═══ Material to process ═══

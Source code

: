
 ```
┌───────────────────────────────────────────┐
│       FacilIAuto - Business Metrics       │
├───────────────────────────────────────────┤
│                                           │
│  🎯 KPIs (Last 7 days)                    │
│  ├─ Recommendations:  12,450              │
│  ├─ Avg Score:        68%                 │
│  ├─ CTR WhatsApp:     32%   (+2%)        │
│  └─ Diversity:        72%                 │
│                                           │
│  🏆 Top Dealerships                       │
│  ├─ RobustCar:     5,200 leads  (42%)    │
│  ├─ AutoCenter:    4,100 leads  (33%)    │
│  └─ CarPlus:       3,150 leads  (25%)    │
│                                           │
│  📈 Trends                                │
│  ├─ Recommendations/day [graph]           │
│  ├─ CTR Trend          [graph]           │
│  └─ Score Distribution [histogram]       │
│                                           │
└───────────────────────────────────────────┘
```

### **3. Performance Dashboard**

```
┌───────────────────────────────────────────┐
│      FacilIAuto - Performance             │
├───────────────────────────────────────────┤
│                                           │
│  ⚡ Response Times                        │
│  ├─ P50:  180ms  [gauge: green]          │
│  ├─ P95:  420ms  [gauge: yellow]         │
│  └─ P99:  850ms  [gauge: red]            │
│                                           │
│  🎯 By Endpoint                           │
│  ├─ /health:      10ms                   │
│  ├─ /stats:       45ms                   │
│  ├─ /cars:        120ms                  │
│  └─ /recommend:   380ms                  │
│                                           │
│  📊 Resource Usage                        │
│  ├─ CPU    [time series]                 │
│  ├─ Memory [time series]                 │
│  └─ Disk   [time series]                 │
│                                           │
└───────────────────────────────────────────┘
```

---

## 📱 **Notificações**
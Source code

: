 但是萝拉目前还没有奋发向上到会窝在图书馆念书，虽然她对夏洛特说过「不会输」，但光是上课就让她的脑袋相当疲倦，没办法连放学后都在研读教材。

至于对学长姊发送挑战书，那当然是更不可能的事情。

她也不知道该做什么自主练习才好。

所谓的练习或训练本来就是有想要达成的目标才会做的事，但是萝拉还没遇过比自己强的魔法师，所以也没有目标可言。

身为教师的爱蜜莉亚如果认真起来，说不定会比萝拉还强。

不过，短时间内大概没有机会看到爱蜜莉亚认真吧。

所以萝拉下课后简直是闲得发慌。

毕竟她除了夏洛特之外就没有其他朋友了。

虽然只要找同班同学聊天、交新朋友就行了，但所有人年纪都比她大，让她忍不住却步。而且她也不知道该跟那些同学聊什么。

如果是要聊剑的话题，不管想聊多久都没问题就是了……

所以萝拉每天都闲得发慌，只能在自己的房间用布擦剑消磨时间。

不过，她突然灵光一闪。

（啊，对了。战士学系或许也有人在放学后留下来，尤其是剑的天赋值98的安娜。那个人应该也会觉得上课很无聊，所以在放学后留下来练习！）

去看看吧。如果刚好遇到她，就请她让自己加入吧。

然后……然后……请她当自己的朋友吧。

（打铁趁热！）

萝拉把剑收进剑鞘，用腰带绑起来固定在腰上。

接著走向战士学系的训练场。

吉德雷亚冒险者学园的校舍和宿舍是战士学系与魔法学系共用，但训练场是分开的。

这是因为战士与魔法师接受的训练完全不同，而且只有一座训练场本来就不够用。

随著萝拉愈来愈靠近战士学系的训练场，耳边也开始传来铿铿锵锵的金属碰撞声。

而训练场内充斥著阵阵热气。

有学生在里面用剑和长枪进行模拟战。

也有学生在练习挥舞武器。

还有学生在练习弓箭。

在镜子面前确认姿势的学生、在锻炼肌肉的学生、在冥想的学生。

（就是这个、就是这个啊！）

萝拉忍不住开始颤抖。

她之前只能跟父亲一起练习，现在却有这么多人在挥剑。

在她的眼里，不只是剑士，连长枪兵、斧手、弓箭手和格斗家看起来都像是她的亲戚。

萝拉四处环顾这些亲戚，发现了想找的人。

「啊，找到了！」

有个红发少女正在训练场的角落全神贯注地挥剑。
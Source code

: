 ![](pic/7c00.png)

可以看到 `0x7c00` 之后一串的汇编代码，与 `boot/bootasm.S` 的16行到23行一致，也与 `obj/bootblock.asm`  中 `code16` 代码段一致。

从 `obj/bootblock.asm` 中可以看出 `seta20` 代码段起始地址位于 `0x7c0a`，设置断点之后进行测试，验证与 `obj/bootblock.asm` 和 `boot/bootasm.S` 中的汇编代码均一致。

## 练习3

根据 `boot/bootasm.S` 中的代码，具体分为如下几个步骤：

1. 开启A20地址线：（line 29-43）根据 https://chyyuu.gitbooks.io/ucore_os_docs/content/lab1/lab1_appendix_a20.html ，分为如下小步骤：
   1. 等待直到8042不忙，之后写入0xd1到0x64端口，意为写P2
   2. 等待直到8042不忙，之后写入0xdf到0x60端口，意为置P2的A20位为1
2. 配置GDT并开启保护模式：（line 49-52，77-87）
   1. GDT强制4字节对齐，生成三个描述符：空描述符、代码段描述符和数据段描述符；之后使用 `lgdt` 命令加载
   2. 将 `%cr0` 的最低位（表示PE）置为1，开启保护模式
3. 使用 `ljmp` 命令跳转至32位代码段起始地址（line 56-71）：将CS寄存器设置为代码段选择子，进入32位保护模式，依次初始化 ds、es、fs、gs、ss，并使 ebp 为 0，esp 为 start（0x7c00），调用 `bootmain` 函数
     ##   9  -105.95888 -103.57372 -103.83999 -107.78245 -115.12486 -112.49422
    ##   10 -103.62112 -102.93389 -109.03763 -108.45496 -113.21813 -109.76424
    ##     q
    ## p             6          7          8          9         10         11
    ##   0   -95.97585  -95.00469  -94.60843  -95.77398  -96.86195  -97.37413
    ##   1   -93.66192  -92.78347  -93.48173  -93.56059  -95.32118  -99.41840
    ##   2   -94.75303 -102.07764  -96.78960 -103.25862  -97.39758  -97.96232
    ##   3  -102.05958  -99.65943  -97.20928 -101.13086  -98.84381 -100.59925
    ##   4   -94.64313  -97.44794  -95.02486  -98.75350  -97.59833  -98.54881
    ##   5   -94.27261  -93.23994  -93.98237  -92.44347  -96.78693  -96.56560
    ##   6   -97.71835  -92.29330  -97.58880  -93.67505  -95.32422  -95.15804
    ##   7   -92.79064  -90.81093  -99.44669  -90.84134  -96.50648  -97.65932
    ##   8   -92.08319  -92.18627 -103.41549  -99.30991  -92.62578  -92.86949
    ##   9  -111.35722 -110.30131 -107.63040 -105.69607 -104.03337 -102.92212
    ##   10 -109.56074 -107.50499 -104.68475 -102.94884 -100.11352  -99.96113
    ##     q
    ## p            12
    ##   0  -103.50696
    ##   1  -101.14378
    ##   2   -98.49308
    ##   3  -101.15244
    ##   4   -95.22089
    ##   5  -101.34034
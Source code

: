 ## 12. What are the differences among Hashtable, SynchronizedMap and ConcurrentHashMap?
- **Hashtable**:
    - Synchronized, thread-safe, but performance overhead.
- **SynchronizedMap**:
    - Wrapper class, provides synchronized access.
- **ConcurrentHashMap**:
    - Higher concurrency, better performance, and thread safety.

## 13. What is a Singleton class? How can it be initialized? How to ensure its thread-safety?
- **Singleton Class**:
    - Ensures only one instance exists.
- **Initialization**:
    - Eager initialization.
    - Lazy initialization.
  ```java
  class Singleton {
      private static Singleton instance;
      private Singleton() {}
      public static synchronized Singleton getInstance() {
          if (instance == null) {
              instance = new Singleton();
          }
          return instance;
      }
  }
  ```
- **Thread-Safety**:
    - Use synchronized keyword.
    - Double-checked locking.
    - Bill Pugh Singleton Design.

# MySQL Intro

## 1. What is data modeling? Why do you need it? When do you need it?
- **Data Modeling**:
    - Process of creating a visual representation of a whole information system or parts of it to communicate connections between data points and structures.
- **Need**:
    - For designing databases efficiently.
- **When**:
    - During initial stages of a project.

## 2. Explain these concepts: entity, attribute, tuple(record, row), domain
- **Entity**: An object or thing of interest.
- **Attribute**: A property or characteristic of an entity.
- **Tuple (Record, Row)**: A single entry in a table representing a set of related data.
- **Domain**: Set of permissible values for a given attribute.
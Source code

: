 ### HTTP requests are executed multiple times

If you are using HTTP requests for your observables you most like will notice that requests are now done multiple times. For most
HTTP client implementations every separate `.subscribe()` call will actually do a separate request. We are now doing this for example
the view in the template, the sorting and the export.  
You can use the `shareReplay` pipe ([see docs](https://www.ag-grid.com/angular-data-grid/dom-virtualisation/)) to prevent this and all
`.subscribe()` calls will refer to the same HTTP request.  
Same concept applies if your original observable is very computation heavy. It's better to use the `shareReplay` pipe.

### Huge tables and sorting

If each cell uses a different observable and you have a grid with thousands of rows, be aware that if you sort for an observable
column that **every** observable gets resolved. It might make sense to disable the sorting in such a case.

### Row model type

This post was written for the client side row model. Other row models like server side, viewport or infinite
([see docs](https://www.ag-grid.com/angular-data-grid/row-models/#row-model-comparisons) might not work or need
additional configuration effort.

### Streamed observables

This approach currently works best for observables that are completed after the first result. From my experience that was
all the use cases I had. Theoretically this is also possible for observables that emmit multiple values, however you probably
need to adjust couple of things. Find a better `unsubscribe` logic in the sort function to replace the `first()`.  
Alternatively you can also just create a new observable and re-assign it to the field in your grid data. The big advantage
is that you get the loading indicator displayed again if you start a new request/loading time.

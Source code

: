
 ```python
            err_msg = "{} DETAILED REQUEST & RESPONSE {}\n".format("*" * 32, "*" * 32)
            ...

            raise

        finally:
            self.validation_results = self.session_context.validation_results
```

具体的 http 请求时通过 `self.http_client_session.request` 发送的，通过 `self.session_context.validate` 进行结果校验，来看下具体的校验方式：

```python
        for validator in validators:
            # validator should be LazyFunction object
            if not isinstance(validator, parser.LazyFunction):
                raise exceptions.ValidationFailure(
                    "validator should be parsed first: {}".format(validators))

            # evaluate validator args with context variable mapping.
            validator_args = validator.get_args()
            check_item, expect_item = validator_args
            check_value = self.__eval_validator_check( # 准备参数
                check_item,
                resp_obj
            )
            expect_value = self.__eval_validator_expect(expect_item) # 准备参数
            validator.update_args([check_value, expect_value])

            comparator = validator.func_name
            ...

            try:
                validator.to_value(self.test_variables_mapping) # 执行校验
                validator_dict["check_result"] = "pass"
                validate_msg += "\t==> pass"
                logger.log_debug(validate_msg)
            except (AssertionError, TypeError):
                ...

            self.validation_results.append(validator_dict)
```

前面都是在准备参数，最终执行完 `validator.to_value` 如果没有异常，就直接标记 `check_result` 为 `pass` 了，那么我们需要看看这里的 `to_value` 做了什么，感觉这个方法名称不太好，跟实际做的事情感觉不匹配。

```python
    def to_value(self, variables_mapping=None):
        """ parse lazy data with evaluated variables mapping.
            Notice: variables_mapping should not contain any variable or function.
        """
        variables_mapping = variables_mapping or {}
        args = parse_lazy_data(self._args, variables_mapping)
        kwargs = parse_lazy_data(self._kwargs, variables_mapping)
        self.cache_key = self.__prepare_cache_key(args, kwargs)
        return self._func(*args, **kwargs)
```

═══

[Problem requirements]:
Please copy only the lines between the first line of the entries and the line with "不过，短时间内大概没有机会看到爱蜜莉亚认真吧。", keeping those two end lines as well, exactly as written.

[Your response]:
Source code

:
 ```
┌───────────────────────────────────────────┐
│       FacilIAuto - Business Metrics       │
├───────────────────────────────────────────┤
│                                           │
│  🎯 KPIs (Last 7 days)                    │
│  ├─ Recommendations:  12,450              │
│  ├─ Avg Score:        68%                 │
│  ├─ CTR WhatsApp:     32%   (+2%)        │
│  └─ Diversity:        72%                 │
│                                           │
│  🏆 Top Dealerships                       │
│  ├─ RobustCar:     5,200 leads  (42%)    │
│  ├─ AutoCenter:    4,100 leads  (33%)    │
│  └─ CarPlus:       3,150 leads  (25%)    │
│                                           │
│  📈 Trends                                │
│  ├─ Recommendations/day [graph]           │
│  ├─ CTR Trend          [graph]           │
│  └─ Score Distribution [histogram]       │
│                                           │
└───────────────────────────────────────────┘
```

### **3. Performance Dashboard**

```
┌───────────────────────────────────────────┐
│      FacilIAuto - Performance             │
├───────────────────────────────────────────┤
│                                           │
│  ⚡ Response Times                        │
│  ├─ P50:  180ms  [gauge: green]          │
│  ├─ P95:  420ms  [gauge: yellow]         │
│  └─ P99:  850ms  [gauge: red]            │
│                                           │
│  🎯 By Endpoint                           │
│  ├─ /health:      10ms                   │
│  ├─ /stats:       45ms                   │
│  ├─ /cars:        120ms                  │
│  └─ /recommend:   380ms                  │
│                                           │
│  📊 Resource Usage                        │
│  ├─ CPU    [time series]                 │
│  ├─ Memory [time series]                 │
│  └─ Disk   [time series]                 │
│                                           │
└───────────────────────────────────────────┘
```

---

## 📱 **Notificações**
Source code

: 但是萝拉目前还没有奋发向上到会窝在图书馆念书，虽然她对夏洛特说过「不会输」，但光是上课就让她的脑袋相当疲倦，没办法连放学后都在研读教材。

至于对学长姊发送挑战书，那当然是更不可能的事情。

她也不知道该做什么自主练习才好。

所谓的练习或训练本来就是有想要达成的目标才会做的事，但是萝拉还没遇过比自己强的魔法师，所以也没有目标可言。

身为教师的爱蜜莉亚如果认真起来，说不定会比萝拉还强。

不过，短时间内大概没有机会看到爱蜜莉亚认真吧。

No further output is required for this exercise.